Extracted records.
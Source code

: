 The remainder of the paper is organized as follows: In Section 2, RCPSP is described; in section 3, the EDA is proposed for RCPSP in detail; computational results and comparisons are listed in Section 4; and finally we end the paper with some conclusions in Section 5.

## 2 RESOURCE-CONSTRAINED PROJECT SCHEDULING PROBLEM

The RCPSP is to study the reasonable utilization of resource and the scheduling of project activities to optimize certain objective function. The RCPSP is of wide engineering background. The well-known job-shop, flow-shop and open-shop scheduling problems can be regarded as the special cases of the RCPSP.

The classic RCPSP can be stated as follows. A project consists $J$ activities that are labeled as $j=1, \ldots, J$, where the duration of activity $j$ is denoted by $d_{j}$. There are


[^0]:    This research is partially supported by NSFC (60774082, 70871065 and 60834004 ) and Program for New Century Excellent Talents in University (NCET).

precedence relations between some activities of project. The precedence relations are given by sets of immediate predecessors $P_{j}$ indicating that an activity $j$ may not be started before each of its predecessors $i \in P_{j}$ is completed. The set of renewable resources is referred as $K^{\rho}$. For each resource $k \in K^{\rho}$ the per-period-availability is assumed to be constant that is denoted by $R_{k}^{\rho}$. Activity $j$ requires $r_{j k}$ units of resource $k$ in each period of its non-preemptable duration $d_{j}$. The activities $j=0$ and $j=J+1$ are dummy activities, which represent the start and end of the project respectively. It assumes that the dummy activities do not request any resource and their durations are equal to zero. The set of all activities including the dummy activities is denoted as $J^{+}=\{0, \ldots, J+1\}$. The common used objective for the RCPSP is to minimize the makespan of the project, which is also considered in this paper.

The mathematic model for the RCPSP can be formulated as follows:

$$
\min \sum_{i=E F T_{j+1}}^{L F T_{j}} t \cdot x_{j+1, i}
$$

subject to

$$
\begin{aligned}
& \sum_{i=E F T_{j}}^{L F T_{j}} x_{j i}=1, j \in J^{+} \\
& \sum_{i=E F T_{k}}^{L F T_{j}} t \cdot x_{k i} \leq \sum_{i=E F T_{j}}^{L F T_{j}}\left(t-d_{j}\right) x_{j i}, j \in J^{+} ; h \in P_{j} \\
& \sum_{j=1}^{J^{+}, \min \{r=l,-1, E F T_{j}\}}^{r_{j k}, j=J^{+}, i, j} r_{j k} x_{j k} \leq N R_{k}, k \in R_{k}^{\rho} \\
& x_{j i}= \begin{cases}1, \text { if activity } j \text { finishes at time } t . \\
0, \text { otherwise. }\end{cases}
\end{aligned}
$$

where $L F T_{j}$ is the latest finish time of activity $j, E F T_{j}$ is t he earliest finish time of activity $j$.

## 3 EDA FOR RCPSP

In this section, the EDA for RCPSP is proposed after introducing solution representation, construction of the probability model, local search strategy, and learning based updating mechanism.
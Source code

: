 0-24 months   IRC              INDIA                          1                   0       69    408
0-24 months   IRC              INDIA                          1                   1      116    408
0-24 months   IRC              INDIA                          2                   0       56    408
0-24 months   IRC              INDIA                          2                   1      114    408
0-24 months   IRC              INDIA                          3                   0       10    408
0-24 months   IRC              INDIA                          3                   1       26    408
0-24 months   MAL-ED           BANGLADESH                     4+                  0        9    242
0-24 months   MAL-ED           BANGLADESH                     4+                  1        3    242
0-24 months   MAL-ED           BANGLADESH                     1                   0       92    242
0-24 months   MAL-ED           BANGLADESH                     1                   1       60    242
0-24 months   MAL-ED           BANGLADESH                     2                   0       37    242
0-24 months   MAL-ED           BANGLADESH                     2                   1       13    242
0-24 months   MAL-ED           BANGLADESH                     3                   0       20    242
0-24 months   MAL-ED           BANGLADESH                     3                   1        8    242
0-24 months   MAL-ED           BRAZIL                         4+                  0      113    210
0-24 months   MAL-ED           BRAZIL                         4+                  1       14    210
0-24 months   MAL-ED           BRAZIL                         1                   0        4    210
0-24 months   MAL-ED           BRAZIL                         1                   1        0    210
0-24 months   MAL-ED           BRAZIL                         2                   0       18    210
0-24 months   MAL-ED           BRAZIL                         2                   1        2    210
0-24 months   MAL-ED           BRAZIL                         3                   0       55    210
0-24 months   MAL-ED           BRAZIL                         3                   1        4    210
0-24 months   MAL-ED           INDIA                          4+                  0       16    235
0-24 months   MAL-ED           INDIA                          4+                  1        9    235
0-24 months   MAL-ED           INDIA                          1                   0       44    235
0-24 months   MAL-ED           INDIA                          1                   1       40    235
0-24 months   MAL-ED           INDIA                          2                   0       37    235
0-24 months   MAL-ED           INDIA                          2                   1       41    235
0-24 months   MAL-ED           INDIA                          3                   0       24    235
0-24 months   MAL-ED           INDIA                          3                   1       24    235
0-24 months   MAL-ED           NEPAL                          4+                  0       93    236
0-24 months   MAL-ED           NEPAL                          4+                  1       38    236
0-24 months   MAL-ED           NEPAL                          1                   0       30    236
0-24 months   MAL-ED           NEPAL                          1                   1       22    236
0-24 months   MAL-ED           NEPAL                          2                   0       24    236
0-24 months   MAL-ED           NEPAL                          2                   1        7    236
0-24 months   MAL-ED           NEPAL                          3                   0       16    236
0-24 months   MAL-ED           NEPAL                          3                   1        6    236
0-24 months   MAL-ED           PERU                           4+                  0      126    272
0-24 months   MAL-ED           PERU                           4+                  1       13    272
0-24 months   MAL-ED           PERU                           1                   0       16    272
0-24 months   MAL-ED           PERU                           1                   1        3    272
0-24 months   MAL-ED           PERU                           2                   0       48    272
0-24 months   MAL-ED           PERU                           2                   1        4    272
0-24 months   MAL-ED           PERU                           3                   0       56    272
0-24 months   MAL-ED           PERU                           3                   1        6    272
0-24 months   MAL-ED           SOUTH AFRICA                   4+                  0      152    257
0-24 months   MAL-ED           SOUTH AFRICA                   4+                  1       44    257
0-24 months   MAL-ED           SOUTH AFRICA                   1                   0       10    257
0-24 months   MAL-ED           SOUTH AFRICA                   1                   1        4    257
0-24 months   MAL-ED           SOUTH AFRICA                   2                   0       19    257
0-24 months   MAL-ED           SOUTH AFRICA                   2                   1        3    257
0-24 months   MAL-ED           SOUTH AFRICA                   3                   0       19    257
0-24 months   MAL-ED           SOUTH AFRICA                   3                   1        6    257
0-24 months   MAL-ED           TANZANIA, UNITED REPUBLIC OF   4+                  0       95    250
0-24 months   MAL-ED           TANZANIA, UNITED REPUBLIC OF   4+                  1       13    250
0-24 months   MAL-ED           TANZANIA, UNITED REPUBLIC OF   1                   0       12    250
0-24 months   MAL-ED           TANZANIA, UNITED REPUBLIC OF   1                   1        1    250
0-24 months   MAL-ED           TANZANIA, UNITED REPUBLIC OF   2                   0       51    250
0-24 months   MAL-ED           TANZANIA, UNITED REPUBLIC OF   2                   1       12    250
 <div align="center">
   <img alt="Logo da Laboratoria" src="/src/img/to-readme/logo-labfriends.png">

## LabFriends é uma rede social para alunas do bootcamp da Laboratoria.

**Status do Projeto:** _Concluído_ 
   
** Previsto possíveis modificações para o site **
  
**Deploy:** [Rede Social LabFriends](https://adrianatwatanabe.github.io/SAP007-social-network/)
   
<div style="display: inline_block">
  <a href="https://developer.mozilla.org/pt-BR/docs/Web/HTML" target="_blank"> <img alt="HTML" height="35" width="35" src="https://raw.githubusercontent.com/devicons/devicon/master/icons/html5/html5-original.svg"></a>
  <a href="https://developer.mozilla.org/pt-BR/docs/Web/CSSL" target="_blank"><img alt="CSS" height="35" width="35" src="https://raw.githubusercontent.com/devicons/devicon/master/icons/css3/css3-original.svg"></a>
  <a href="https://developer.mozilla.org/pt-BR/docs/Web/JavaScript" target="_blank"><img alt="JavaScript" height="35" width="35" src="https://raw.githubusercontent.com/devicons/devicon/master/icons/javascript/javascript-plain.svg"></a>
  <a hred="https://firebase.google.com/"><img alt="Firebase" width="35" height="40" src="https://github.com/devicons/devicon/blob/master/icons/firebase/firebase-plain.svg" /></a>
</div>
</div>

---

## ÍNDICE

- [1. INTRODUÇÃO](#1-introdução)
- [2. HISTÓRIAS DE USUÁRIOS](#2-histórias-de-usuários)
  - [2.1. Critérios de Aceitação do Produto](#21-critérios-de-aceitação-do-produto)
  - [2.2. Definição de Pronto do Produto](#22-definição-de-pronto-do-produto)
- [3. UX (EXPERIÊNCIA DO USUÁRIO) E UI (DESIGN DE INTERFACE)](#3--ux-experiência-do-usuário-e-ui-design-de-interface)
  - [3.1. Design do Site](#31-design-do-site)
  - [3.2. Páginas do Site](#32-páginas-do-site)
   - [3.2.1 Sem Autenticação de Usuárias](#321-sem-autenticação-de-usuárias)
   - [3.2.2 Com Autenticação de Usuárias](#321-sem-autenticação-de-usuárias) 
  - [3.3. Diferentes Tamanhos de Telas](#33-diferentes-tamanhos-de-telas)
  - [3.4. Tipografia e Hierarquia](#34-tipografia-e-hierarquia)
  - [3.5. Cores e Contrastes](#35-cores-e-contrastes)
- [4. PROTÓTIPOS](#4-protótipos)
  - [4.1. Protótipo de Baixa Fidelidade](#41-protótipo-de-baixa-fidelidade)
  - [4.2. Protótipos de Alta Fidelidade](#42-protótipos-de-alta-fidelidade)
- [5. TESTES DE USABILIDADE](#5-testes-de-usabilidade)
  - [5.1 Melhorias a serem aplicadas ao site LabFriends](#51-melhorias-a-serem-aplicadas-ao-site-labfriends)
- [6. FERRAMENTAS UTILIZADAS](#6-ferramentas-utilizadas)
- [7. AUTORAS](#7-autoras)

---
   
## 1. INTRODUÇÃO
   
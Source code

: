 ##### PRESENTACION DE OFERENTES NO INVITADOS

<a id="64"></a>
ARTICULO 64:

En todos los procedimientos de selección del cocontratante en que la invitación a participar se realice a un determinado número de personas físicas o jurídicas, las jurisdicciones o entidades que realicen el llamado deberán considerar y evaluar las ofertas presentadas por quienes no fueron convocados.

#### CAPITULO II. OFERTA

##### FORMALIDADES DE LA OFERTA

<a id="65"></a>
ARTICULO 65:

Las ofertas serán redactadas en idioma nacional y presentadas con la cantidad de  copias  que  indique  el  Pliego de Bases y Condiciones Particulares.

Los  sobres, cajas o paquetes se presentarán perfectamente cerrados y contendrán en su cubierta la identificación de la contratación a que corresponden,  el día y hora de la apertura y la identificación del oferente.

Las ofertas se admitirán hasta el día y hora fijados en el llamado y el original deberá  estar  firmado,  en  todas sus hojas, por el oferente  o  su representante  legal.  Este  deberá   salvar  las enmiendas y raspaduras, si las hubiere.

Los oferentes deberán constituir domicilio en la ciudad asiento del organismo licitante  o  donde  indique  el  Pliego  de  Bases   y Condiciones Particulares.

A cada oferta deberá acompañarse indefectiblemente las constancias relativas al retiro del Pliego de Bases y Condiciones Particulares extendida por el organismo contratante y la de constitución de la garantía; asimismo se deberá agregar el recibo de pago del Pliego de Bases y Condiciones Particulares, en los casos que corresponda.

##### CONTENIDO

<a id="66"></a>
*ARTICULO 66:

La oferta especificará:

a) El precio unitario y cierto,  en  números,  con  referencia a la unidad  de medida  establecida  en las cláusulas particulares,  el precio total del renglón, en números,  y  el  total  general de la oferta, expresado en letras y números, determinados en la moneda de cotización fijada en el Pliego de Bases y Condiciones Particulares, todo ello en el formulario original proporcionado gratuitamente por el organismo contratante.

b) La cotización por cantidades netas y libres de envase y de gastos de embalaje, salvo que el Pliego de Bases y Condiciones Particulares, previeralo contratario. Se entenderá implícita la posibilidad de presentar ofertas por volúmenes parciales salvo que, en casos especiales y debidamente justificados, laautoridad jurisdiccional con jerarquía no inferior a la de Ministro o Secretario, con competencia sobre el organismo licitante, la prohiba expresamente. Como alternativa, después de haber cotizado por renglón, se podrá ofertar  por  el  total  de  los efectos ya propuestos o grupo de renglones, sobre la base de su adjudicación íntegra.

Exercise. Only a number is wanted here: the count of lines in the data that contain the string "AFRICA".

Task response. 8